Being able to even write about this at the moment is some proof positive that I’m coming out the other side of a long self-imposed exile in a barren country. I’ve even begun writing a new short story (inspired in part by a useful prompt competition my writing group has been holding for a while now), but I still haven’t found that motivational balance required to stay on course. At this very moment my short story and I are circling each other around the room, maintaining a respectful distance, but all too aware that we have to tussle at some point.
So, I hear you ask, what are the reasons for this lengthy period of inactivity?
The reasons are manifold, and therein lies the problem of calling it writer’s block. It seems too easy to pass off a period of creative self-obstruction as ‘writer’s block’. And yes, it is ‘self’ imposed. There’s no masked lunatic holding a bowie knife to my trembling throat saying “write and you will die.” There’s no one other than myself sat in front of the computer with a document open. It’s my fingers that need to do the typing. And it really should be that simple. If you spend your entire waking existence thinking about writing, but aren’t doing it, then the only way to make it happen is… to write. As all of the various advice tells you, sometimes you have to allow yourself to write pages and pages of tripe so that the good stuff can emerge without you really noticing it.
For me, it’s been partly a dreadful penchant for self-critique where I might as well be whipping myself with rusty chains for not being able to make every sentence a perfect sculpture of meaning and form. Throw in several sacks of self-doubt where I compare myself to other writers and think I have nothing interesting to say or offer in the way of narrative voice. Sprinkle on some dayjob-tiredness and laziness in the face of breaking out of a routine of work/sleep/work/sleep/weekend/escape!/sleep/work etc… Finish with a propensity to avoid the hard work of writing – the edits, the rewriting, the tough decisions about when to trunk old stories, the colossal leaps involved in taking a good idea and turning it into a novel.

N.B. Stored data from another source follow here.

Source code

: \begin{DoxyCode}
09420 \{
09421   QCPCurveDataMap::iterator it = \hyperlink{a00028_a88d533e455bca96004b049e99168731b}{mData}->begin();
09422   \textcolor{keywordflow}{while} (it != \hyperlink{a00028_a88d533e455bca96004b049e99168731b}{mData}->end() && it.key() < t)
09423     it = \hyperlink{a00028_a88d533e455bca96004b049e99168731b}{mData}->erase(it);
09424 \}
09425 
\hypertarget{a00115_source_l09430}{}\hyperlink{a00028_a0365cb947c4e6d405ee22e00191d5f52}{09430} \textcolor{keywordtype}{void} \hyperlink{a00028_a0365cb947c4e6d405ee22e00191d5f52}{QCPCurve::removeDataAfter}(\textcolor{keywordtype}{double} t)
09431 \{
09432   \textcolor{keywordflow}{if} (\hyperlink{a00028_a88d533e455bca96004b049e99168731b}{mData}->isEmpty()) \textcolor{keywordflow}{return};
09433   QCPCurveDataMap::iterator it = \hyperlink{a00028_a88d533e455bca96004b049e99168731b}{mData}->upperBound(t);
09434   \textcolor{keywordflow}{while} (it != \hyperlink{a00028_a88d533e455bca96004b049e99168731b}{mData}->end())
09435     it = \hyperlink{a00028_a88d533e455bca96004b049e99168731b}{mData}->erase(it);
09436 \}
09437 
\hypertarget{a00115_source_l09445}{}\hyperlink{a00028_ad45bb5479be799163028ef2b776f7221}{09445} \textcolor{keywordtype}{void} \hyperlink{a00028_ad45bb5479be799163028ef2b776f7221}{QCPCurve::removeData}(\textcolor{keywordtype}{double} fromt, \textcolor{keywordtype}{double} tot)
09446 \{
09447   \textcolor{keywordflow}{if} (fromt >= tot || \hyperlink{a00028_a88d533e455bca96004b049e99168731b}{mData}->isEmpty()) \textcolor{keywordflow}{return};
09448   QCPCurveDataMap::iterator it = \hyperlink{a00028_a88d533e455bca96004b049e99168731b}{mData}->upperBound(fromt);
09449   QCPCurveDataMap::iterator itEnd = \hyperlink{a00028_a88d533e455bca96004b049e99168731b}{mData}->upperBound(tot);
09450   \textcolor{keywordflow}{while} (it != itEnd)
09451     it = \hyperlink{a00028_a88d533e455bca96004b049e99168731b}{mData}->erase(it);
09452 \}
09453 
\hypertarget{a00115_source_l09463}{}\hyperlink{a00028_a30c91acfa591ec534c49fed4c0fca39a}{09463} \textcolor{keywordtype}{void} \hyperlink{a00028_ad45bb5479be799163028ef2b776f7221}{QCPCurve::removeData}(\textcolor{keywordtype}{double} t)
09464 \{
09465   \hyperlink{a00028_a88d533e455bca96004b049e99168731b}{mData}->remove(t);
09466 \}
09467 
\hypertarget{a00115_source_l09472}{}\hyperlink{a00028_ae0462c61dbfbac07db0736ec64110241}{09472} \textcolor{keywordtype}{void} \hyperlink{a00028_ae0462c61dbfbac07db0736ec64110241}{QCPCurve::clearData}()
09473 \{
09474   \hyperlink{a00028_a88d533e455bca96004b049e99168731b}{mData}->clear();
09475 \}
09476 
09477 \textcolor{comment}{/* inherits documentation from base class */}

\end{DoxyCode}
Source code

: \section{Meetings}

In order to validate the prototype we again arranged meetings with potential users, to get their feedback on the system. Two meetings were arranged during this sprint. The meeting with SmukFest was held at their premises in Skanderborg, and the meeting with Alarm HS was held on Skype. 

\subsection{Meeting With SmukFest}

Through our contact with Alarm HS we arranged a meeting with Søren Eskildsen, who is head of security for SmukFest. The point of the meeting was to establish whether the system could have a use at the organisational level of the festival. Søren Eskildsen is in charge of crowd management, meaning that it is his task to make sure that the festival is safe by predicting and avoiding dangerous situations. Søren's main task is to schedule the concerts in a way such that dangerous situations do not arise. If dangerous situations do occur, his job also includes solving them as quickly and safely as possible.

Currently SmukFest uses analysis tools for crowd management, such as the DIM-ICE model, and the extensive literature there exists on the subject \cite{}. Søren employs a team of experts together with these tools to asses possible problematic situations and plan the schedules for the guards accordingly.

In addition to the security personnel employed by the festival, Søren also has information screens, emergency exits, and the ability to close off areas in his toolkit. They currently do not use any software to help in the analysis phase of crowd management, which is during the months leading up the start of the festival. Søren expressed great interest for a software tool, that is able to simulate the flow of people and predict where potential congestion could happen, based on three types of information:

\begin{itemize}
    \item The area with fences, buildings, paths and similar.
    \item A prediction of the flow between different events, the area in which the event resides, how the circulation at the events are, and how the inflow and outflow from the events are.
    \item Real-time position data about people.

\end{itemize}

That’s just one recipe, and only a handful of the total ingredients in my own particular spaghetti of creative blockage. At first it’s easier to drift along and not write, stating that you need a break from it, but soon the not writing becomes harder than existing and it’s all you think about. Days, weeks, months pass and with every additional minute you aren’t writing it becomes harder and harder to start again, because like any creative pursuit you must practice and flex that muscle of craft. Go too long and watch your muscles atrophy so that the first time you do return to the writing, it might be not all that bad, but it’s like passing kidney stones and your ability to believe in it is fractured.
Becoming creatively blocked is such a personal thing and many people have their own advice for dragging yourself out of it, but it’s always down to you at the end of it all. You have to force yourself somehow to sit down, focus, and just write. I still don’t believe in writer’s block as an actual ‘thing’ that can be beaten if you only follow a particular course of treatment. It’s a war with your own impulses and identifying the source of the problem is often the main thing to accomplish, because it may be something much deeper and more all-encompassing in your own life that’s causing it. And before you know it, the feeling of being unable to complete anything, or even write a single word, is all wound up inside you like an invasive weed and you can cut it away, tug out the roots, pour weed-killer upon it, but it may be impossible to remove it all entirely.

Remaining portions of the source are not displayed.